▶ Extracted records
※
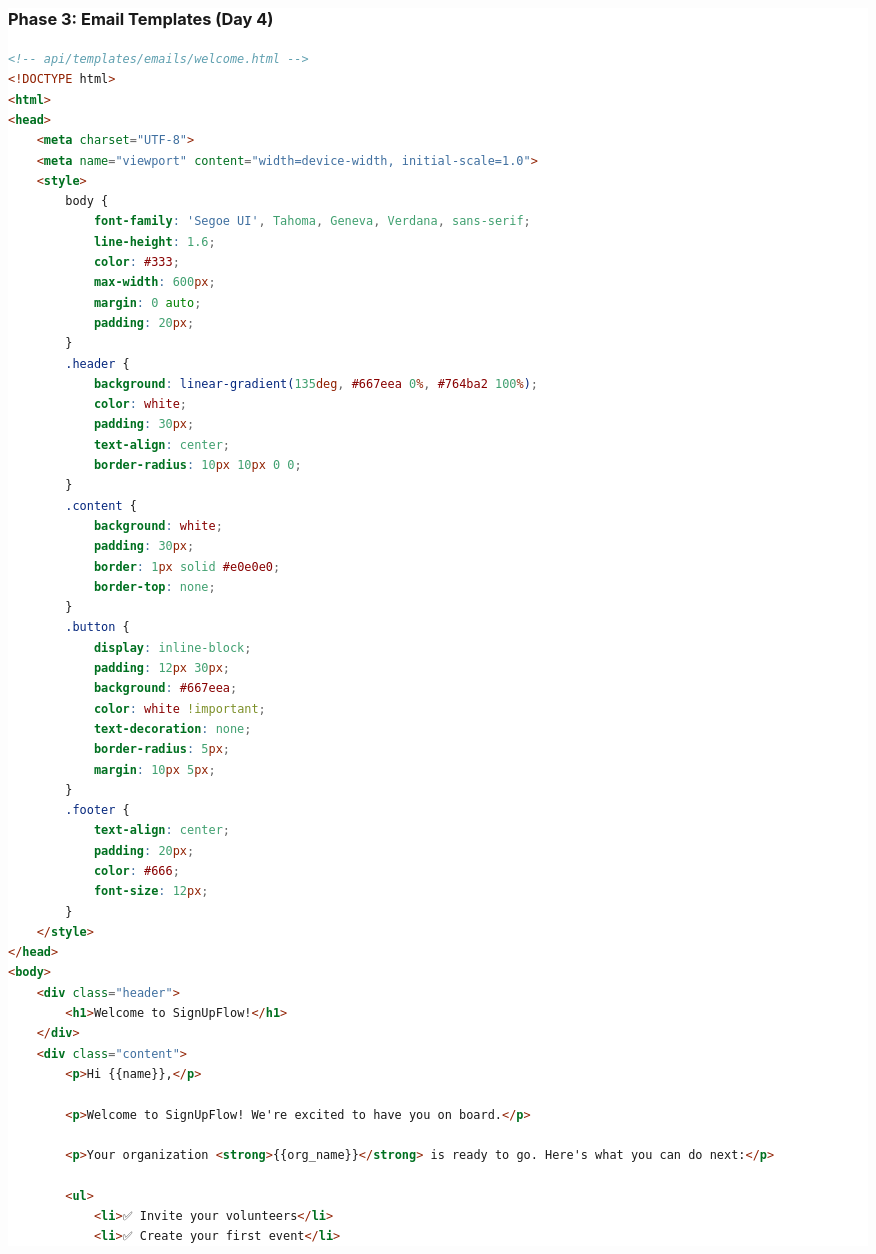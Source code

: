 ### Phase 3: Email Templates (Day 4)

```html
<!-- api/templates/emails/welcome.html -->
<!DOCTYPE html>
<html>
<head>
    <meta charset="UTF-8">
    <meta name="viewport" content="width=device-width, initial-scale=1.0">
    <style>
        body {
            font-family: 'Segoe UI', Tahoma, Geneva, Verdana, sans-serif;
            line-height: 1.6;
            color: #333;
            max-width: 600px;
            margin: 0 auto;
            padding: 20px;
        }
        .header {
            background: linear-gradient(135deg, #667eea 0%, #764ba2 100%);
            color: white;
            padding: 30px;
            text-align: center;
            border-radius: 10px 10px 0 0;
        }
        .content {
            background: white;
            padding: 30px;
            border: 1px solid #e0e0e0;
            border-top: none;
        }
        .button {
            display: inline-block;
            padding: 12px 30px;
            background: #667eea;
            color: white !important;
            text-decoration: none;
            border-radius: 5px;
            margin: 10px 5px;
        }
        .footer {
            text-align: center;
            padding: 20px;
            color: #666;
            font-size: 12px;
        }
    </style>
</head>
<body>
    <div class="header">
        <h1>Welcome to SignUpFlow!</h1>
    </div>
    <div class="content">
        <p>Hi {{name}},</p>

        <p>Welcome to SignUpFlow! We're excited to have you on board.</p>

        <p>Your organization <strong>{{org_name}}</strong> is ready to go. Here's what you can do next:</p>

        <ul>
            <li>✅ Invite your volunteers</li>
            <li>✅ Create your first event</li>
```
※
▶ Task brief
Only lines with the word "content" are needed. Copy them from the preceding records.

▶ Response below
    <meta name="viewport" content="width=device-width, initial-scale=1.0">
        .content {
    <div class="content">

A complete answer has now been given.